Kinetic approach : Anemia can be caused by one or more of three independent
mechanisms: decreased RBC production, increased RBC destruction, and blood loss.
Decreased RBC production :Anemia will ultimately result if the rate of RBC production is
less than that of RBC destruction.
The more common causes for reduced (effective) RBC production include:
●Lack of nutrients, such as iron, B12, or folate. This can be due to dietary lack,
malabsorption (eg, pernicious anemia, sprue), or blood loss (iron deficiency).
●Bone marrow disorders (eg, aplastic anemia, pure RBC aplasia, myelodysplastic
syndromes, tumor infiltration)
●Bone marrow suppression (eg, drugs, chemotherapy, irradiation).
●Low levels of trophic hormones, which stimulate RBC production, such as EPO (eg,
chronic renal failure), thyroid hormone and androgens (eg, hypogonadism)
•A rare cause of anemia due to reduced EPO production has been described in
patients with autonomic dysfunction and orthostatic hypotension.
•Acquired inhibitors of EPO or the EPO receptor have also been described as
causes of anemia.
●The anemia of inflammation, associated with infectious, inflammatory, or malignant
disorders, is characterized by reduced availability of iron due to decreased absorption
from the gastrointestinal tract and decreased release from macrophages, a relative
reduction in erythropoietin levels, and a mild reduction in RBC lifespan.

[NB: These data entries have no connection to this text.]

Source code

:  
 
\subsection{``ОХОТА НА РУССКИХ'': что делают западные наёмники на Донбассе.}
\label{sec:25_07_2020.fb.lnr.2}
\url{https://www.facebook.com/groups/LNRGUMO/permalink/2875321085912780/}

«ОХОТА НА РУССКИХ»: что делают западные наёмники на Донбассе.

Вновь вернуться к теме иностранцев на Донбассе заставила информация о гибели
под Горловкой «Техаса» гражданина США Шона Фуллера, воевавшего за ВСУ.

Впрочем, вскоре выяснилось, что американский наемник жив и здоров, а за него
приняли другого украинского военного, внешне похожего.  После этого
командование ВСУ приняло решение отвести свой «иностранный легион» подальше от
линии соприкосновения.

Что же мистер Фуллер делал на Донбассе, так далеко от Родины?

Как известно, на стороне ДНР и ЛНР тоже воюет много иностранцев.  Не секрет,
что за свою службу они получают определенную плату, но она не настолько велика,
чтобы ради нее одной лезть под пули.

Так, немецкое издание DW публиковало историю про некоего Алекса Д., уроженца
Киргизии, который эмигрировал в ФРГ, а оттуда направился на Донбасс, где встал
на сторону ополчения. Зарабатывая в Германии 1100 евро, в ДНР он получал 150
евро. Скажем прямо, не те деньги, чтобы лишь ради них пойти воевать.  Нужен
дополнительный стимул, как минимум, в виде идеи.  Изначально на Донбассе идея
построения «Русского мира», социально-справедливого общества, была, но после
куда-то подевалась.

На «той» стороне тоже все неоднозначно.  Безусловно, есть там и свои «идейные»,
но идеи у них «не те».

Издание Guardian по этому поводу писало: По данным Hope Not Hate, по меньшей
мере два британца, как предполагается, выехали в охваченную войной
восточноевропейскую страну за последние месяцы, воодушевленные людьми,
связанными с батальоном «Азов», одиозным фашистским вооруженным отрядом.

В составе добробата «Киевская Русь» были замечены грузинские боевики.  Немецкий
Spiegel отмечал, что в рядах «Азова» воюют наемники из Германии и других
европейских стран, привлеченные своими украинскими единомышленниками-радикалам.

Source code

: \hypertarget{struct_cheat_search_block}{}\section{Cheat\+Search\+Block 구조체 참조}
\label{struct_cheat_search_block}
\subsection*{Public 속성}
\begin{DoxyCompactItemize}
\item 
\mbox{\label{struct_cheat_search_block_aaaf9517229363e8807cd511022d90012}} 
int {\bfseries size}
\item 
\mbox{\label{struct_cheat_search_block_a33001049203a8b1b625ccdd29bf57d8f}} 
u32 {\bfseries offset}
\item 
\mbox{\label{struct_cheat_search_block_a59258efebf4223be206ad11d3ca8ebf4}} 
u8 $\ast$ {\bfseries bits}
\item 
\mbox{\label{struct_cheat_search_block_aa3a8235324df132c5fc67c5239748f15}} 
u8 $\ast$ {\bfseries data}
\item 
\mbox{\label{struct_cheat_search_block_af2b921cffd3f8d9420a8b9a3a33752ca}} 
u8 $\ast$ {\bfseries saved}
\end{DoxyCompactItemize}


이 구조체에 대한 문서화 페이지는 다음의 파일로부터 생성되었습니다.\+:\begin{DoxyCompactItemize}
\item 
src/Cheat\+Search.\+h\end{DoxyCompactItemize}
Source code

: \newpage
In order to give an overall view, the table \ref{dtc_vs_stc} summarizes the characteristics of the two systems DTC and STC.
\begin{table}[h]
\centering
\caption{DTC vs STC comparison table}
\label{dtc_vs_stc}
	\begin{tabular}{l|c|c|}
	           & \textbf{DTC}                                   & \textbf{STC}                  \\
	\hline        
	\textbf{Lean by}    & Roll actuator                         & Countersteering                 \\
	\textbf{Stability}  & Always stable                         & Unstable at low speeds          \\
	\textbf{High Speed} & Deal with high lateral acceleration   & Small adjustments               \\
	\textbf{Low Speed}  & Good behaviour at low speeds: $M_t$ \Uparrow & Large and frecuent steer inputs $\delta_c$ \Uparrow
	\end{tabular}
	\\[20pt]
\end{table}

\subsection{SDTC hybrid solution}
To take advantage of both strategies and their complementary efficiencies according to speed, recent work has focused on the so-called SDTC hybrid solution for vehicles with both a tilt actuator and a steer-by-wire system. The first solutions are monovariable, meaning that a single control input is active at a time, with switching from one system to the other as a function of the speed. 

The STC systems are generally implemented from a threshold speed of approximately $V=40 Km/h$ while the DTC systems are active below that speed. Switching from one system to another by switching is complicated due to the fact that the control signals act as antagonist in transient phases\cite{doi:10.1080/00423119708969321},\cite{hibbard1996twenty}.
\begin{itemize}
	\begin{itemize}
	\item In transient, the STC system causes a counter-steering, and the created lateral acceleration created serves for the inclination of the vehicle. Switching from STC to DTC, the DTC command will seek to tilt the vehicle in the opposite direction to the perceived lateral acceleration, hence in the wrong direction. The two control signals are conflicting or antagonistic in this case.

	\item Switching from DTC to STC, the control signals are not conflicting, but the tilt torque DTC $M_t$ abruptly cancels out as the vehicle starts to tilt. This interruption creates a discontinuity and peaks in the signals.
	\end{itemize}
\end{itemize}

Increased RBC destruction — A RBC life span below 100 days is the operational definition
of hemolysis.
Anemia will ensue when the bone marrow is unable to keep up with the need to replace more
than about 5 percent of the RBC mass per day, corresponding to a RBC survival of about 20
days.
Examples include:
●Inherited hemolytic anemias (eg, hereditary spherocytosis, sickle cell disease,
thalassemia major)
●Acquired hemolytic anemias (eg, Coombs'-positive autoimmune hemolytic anemia,
thrombotic thrombocytopenic purpura, malaria, paroxysmal nocturnal hemoglobinuria)
Blood loss — Iron deficiency in the United States and Western Europe is almost always due
to blood loss, which may be obvious, occult, or underappreciated, as follows:
●Obvious bleeding (eg, trauma, melena, hematemesis, severe menometrorrhagia)
●Occult bleeding (eg, slowly bleeding ulcer or carcinoma).
●Induced bleeding (eg, repeated diagnostic testing , hemodialysis losses, excessive
blood .
●Underappreciated menstrual blood loss.
There are a number of situations in which blood loss can occur and not be easily recognized.
These include:
●Factitious bleeding, secondary to surreptitious blood drawing by the patient.
●Bleeding during or after surgical procedures may be extremely difficult to quantitate,
and is often underestimated.
●Bleeding into the upper thigh and/or retroperitoneal space can often be significant, but
may not be clinically obvious. Such patients may, however, have associated symptoms
of abdominal pain or mass, groin or hip pain, leg paresis, or hypotension . This
complication may be more common in patients taking anticoagulants, even when results
of coagulation tests are within the therapeutic range. CT imaging of the abdomen and
thigh is often helpful if this is suspected.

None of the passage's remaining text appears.